The Family Business Foundation, one of the main lobby groups for the Mittelstand – the all-important small and medium-sized businesses – has sent a fiery letter to the 620 members of the Bundestag protesting against the government’s debt crisis policies.
About 100 firms with a total of about 200,000 workers and sales of about €38 billion have signed the letter. They demand that the Bundestag “put an end to Germany’s irresponsible debt policy.”
“The government, with its euro safety net policy, has embarked on a fatal path,” they wrote.
They called for far-reaching changes to the common currency agreement, in particular provisions for struggling peripheral nations to exit or be thrown out.
“Withdrawal and expulsion must be possible,” they wrote.
The letter comes as Greece prepares to vote this week on tough new austerity measures that are the conditions of its receiving the next installment of bailout money needed to keep the nation’s pubic finances afloat. The timing of the letter is likely no coincidence and is meant to increase pressure on the German government at a sensitive time.
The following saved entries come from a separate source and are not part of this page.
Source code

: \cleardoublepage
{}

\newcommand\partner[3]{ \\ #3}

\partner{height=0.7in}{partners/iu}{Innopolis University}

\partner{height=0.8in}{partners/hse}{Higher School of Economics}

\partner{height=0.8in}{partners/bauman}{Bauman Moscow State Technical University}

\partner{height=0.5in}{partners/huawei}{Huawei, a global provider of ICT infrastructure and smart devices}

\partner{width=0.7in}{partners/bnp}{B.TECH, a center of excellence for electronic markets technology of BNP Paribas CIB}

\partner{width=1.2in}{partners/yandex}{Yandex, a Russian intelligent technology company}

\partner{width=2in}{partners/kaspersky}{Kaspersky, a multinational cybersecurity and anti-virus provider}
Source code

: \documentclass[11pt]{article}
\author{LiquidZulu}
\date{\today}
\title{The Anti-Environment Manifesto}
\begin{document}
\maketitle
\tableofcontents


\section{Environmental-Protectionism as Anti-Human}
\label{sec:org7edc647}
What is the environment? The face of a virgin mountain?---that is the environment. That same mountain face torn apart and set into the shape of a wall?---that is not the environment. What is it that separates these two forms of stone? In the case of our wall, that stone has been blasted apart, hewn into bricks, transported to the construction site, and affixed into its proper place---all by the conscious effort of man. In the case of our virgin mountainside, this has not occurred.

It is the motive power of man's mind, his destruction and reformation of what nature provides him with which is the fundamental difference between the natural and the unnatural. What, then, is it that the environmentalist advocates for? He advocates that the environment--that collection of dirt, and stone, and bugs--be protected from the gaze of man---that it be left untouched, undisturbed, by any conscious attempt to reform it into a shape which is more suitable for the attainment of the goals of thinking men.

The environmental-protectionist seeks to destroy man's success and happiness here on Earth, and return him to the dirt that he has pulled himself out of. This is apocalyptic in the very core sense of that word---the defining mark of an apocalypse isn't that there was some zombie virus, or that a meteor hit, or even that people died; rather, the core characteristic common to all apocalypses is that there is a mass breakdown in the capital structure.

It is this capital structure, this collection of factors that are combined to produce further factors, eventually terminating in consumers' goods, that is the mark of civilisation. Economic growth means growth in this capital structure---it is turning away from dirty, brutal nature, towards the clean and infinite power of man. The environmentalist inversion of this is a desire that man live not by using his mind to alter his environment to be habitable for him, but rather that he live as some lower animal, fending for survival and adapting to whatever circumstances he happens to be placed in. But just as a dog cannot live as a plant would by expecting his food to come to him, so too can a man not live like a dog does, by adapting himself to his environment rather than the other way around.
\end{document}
Merkel and other European leaders are desperate to avoid a messy Greek default on its debt and, further, to avoid any break-up of the eurozone.
The family firms’ chief complaint is that politicians have not stuck to the eurozone’s founding principles: that governments must not break a specific debt ceiling and that no country is responsible for the debt of others, as per the famous “no-bailout clause.”
“They have in the past year broken that basic principle that no country has responsibility for the debt of other euro countries. And with this policy they have contributed to the European Central Bank’s losing its independence.”
The risks to Germany’s own budget were “incalculable,” they added, calling for the Bundestag to act.